How to complete this task: Each line below with the word "JJAS" needs to be copied.
Listed records below:
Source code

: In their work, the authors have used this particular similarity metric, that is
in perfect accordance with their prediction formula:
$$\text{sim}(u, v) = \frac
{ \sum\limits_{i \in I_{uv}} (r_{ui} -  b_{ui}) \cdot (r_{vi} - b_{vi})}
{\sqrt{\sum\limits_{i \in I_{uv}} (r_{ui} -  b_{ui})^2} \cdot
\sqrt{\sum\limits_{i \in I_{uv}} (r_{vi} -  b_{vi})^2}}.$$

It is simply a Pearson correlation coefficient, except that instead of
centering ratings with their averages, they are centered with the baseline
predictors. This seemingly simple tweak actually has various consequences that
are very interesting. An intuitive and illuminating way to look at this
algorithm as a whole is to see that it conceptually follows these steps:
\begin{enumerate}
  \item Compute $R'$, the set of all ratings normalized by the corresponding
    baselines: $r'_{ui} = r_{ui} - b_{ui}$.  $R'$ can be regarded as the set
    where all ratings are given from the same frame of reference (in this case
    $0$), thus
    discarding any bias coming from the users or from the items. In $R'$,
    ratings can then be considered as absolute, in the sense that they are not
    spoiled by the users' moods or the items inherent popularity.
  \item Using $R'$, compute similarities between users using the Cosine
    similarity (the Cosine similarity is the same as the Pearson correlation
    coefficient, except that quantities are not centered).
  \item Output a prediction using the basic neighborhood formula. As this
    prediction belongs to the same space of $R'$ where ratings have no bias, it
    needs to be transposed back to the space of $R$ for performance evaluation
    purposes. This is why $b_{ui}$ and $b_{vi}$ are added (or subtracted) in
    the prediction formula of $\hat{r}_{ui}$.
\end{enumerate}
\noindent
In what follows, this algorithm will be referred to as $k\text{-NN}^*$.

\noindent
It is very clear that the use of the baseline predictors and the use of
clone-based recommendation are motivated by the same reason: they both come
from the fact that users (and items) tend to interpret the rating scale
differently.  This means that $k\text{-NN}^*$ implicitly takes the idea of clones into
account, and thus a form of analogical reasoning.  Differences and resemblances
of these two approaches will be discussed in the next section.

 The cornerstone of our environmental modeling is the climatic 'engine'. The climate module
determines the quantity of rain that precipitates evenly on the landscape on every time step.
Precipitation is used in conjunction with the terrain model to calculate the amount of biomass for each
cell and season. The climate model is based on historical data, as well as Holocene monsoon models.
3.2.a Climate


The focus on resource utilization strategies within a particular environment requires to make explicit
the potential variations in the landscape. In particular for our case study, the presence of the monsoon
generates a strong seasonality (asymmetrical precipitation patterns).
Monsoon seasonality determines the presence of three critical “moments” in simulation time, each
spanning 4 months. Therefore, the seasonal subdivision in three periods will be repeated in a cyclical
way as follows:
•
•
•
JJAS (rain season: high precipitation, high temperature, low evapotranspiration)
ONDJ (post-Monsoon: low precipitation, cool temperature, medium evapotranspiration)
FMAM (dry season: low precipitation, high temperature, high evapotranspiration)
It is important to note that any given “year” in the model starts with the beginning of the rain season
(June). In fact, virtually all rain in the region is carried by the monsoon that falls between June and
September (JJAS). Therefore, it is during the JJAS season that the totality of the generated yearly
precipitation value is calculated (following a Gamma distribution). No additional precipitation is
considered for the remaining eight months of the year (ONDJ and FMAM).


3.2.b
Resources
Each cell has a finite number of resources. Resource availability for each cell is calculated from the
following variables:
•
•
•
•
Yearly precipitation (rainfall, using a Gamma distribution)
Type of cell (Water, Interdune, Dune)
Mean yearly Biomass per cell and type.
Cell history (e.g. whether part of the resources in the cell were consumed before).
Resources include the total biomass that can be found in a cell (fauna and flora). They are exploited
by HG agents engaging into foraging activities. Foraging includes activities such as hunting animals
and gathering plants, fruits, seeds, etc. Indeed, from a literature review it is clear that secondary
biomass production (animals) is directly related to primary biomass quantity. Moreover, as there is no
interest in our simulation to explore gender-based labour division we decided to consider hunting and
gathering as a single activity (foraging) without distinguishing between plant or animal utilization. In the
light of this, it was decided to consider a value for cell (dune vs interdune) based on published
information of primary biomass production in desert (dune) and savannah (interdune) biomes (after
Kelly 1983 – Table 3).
End of Listed records.
Solved problem:
JJAS (rain season: high precipitation, high temperature, low evapotranspiration)
September (JJAS). Therefore, it is during the JJAS season that the totality of the generated yearly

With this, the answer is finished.